| Task statement |
The required output is every entry, printed exactly as written.
##### Provided entries
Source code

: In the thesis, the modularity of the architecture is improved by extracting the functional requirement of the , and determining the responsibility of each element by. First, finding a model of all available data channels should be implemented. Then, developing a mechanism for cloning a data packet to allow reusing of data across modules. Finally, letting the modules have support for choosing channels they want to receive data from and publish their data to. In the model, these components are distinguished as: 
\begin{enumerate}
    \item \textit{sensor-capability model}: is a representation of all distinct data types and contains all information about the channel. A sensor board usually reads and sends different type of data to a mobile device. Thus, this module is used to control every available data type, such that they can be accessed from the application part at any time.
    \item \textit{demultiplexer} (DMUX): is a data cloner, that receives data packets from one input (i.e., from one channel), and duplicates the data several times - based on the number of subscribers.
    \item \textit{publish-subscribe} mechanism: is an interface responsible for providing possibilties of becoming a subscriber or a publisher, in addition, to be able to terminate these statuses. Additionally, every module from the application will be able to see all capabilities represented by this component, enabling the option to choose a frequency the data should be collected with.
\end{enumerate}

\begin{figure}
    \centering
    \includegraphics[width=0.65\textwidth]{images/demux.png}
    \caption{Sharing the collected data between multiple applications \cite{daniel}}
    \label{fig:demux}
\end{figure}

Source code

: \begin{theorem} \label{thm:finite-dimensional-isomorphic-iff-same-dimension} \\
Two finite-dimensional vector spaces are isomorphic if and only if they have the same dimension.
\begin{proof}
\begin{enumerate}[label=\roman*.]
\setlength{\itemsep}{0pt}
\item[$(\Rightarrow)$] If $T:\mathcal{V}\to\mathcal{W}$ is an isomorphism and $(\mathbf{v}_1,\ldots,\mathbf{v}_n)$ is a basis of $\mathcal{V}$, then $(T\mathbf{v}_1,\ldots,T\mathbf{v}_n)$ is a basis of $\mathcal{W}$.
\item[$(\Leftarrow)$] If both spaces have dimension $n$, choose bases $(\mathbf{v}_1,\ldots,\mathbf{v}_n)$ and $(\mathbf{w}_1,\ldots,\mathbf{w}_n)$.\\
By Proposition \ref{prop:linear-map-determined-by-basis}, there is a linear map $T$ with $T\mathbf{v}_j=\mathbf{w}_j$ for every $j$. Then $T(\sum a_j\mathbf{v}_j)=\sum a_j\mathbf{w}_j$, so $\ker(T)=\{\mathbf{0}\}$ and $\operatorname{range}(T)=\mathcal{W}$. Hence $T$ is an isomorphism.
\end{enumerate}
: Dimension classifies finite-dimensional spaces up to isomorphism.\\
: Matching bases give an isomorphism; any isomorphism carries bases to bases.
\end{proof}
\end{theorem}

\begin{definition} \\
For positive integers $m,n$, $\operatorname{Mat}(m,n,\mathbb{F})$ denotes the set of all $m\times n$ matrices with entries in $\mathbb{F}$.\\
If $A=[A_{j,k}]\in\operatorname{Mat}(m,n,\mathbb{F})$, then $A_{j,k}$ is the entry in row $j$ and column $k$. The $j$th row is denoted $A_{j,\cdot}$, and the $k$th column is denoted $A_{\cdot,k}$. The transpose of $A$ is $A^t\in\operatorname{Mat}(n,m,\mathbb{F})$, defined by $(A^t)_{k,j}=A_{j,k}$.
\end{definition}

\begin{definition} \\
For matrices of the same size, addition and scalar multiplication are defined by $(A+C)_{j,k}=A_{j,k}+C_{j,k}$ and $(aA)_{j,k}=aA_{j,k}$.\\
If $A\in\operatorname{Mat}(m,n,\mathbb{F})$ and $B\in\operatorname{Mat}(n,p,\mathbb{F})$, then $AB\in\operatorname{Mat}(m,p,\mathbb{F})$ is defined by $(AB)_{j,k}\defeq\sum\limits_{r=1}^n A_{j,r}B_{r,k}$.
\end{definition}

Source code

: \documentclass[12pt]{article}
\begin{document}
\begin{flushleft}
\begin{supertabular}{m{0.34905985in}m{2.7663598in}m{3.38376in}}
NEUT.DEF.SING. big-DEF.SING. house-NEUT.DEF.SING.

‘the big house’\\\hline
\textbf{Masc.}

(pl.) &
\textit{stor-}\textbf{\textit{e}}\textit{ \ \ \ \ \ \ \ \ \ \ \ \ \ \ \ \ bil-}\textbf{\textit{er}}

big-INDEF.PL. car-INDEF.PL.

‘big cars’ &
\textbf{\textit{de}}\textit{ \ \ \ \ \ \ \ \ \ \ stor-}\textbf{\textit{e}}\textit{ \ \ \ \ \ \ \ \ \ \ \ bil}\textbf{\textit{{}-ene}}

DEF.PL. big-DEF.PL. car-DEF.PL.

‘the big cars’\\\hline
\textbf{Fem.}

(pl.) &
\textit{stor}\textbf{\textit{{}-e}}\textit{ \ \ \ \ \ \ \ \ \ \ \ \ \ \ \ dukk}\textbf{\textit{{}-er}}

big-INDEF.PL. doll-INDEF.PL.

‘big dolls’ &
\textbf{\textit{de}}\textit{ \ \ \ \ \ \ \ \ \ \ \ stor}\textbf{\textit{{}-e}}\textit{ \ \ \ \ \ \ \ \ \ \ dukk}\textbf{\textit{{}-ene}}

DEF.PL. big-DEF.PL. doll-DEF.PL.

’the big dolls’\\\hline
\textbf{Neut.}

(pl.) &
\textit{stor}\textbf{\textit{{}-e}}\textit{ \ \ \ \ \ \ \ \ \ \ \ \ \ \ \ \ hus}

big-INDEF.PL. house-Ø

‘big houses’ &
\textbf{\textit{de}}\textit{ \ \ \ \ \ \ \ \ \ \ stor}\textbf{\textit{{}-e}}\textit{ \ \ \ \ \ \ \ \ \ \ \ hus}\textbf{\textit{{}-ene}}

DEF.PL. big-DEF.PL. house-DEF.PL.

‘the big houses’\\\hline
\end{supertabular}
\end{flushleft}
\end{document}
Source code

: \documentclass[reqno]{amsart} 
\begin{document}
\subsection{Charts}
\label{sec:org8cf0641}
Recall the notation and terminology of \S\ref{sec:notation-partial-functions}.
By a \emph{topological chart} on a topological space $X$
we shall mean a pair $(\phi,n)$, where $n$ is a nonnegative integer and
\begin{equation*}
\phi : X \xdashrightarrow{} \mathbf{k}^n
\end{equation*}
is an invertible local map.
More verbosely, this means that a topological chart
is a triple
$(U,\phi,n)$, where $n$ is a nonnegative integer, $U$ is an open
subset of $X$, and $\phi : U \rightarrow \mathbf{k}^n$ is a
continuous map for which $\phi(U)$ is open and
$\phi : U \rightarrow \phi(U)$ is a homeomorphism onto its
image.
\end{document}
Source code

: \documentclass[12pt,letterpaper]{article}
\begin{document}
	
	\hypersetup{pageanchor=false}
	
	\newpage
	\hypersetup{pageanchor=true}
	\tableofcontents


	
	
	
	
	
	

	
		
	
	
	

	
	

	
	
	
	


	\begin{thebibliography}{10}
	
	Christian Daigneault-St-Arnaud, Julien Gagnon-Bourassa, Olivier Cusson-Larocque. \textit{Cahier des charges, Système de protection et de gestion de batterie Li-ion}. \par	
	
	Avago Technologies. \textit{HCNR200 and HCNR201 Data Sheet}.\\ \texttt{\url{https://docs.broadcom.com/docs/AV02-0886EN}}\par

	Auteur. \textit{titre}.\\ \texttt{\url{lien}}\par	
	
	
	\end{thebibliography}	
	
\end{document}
##########
| Completed exercise |
Source code

: In the thesis, the modularity of the architecture is improved by extracting the functional requirement of the , and determining the responsibility of each element by. First, finding a model of all available data channels should be implemented. Then, developing a mechanism for cloning a data packet to allow reusing of data across modules. Finally, letting the modules have support for choosing channels they want to receive data from and publish their data to. In the model, these components are distinguished as: 
\begin{enumerate}
    \item \textit{sensor-capability model}: is a representation of all distinct data types and contains all information about the channel. A sensor board usually reads and sends different type of data to a mobile device. Thus, this module is used to control every available data type, such that they can be accessed from the application part at any time.
    \item \textit{demultiplexer} (DMUX): is a data cloner, that receives data packets from one input (i.e., from one channel), and duplicates the data several times - based on the number of subscribers.
    \item \textit{publish-subscribe} mechanism: is an interface responsible for providing possibilties of becoming a subscriber or a publisher, in addition, to be able to terminate these statuses. Additionally, every module from the application will be able to see all capabilities represented by this component, enabling the option to choose a frequency the data should be collected with.
\end{enumerate}

\begin{figure}
    \centering
    \includegraphics[width=0.65\textwidth]{images/demux.png}
    \caption{Sharing the collected data between multiple applications \cite{daniel}}
    \label{fig:demux}
\end{figure}

Source code

: \begin{theorem} \label{thm:finite-dimensional-isomorphic-iff-same-dimension} \\
Two finite-dimensional vector spaces are isomorphic if and only if they have the same dimension.
\begin{proof}
\begin{enumerate}[label=\roman*.]
\setlength{\itemsep}{0pt}
\item[$(\Rightarrow)$] If $T:\mathcal{V}\to\mathcal{W}$ is an isomorphism and $(\mathbf{v}_1,\ldots,\mathbf{v}_n)$ is a basis of $\mathcal{V}$, then $(T\mathbf{v}_1,\ldots,T\mathbf{v}_n)$ is a basis of $\mathcal{W}$.
\item[$(\Leftarrow)$] If both spaces have dimension $n$, choose bases $(\mathbf{v}_1,\ldots,\mathbf{v}_n)$ and $(\mathbf{w}_1,\ldots,\mathbf{w}_n)$.\\
By Proposition \ref{prop:linear-map-determined-by-basis}, there is a linear map $T$ with $T\mathbf{v}_j=\mathbf{w}_j$ for every $j$. Then $T(\sum a_j\mathbf{v}_j)=\sum a_j\mathbf{w}_j$, so $\ker(T)=\{\mathbf{0}\}$ and $\operatorname{range}(T)=\mathcal{W}$. Hence $T$ is an isomorphism.
\end{enumerate}
: Dimension classifies finite-dimensional spaces up to isomorphism.\\
: Matching bases give an isomorphism; any isomorphism carries bases to bases.
\end{proof}
\end{theorem}

\begin{definition} \\
For positive integers $m,n$, $\operatorname{Mat}(m,n,\mathbb{F})$ denotes the set of all $m\times n$ matrices with entries in $\mathbb{F}$.\\
If $A=[A_{j,k}]\in\operatorname{Mat}(m,n,\mathbb{F})$, then $A_{j,k}$ is the entry in row $j$ and column $k$. The $j$th row is denoted $A_{j,\cdot}$, and the $k$th column is denoted $A_{\cdot,k}$. The transpose of $A$ is $A^t\in\operatorname{Mat}(n,m,\mathbb{F})$, defined by $(A^t)_{k,j}=A_{j,k}$.
\end{definition}

\begin{definition} \\
For matrices of the same size, addition and scalar multiplication are defined by $(A+C)_{j,k}=A_{j,k}+C_{j,k}$ and $(aA)_{j,k}=aA_{j,k}$.\\
If $A\in\operatorname{Mat}(m,n,\mathbb{F})$ and $B\in\operatorname{Mat}(n,p,\mathbb{F})$, then $AB\in\operatorname{Mat}(m,p,\mathbb{F})$ is defined by $(AB)_{j,k}\defeq\sum\limits_{r=1}^n A_{j,r}B_{r,k}$.
\end{definition}

Source code

: \documentclass[12pt]{article}
\begin{document}
\begin{flushleft}
\begin{supertabular}{m{0.34905985in}m{2.7663598in}m{3.38376in}}
NEUT.DEF.SING. big-DEF.SING. house-NEUT.DEF.SING.

‘the big house’\\\hline
\textbf{Masc.}

(pl.) &
\textit{stor-}\textbf{\textit{e}}\textit{ \ \ \ \ \ \ \ \ \ \ \ \ \ \ \ \ bil-}\textbf{\textit{er}}

big-INDEF.PL. car-INDEF.PL.

‘big cars’ &
\textbf{\textit{de}}\textit{ \ \ \ \ \ \ \ \ \ \ stor-}\textbf{\textit{e}}\textit{ \ \ \ \ \ \ \ \ \ \ \ bil}\textbf{\textit{{}-ene}}

DEF.PL. big-DEF.PL. car-DEF.PL.

‘the big cars’\\\hline
\textbf{Fem.}

(pl.) &
\textit{stor}\textbf{\textit{{}-e}}\textit{ \ \ \ \ \ \ \ \ \ \ \ \ \ \ \ dukk}\textbf{\textit{{}-er}}

big-INDEF.PL. doll-INDEF.PL.

‘big dolls’ &
\textbf{\textit{de}}\textit{ \ \ \ \ \ \ \ \ \ \ \ stor}\textbf{\textit{{}-e}}\textit{ \ \ \ \ \ \ \ \ \ \ dukk}\textbf{\textit{{}-ene}}

DEF.PL. big-DEF.PL. doll-DEF.PL.

’the big dolls’\\\hline
\textbf{Neut.}

(pl.) &
\textit{stor}\textbf{\textit{{}-e}}\textit{ \ \ \ \ \ \ \ \ \ \ \ \ \ \ \ \ hus}

big-INDEF.PL. house-Ø

‘big houses’ &
\textbf{\textit{de}}\textit{ \ \ \ \ \ \ \ \ \ \ stor}\textbf{\textit{{}-e}}\textit{ \ \ \ \ \ \ \ \ \ \ \ hus}\textbf{\textit{{}-ene}}

DEF.PL. big-DEF.PL. house-DEF.PL.

‘the big houses’\\\hline
\end{supertabular}
\end{flushleft}
\end{document}
Source code

: \documentclass[reqno]{amsart} 
\begin{document}
\subsection{Charts}
\label{sec:org8cf0641}
Recall the notation and terminology of \S\ref{sec:notation-partial-functions}.
By a \emph{topological chart} on a topological space $X$
we shall mean a pair $(\phi,n)$, where $n$ is a nonnegative integer and
\begin{equation*}
\phi : X \xdashrightarrow{} \mathbf{k}^n
\end{equation*}
is an invertible local map.
More verbosely, this means that a topological chart
is a triple
$(U,\phi,n)$, where $n$ is a nonnegative integer, $U$ is an open
subset of $X$, and $\phi : U \rightarrow \mathbf{k}^n$ is a
continuous map for which $\phi(U)$ is open and
$\phi : U \rightarrow \phi(U)$ is a homeomorphism onto its
image.
\end{document}
Source code

: \documentclass[12pt,letterpaper]{article}
\begin{document}
	
	\hypersetup{pageanchor=false}
	
	\newpage
	\hypersetup{pageanchor=true}
	\tableofcontents


	
	
	
	
	
	

	
		
	
	
	

	
	

	
	
	
	


	\begin{thebibliography}{10}
	
	Christian Daigneault-St-Arnaud, Julien Gagnon-Bourassa, Olivier Cusson-Larocque. \textit{Cahier des charges, Système de protection et de gestion de batterie Li-ion}. \par	
	
	Avago Technologies. \textit{HCNR200 and HCNR201 Data Sheet}.\\ \texttt{\url{https://docs.broadcom.com/docs/AV02-0886EN}}\par

	Auteur. \textit{titre}.\\ \texttt{\url{lien}}\par	
	
	
	\end{thebibliography}	
	
\end{document}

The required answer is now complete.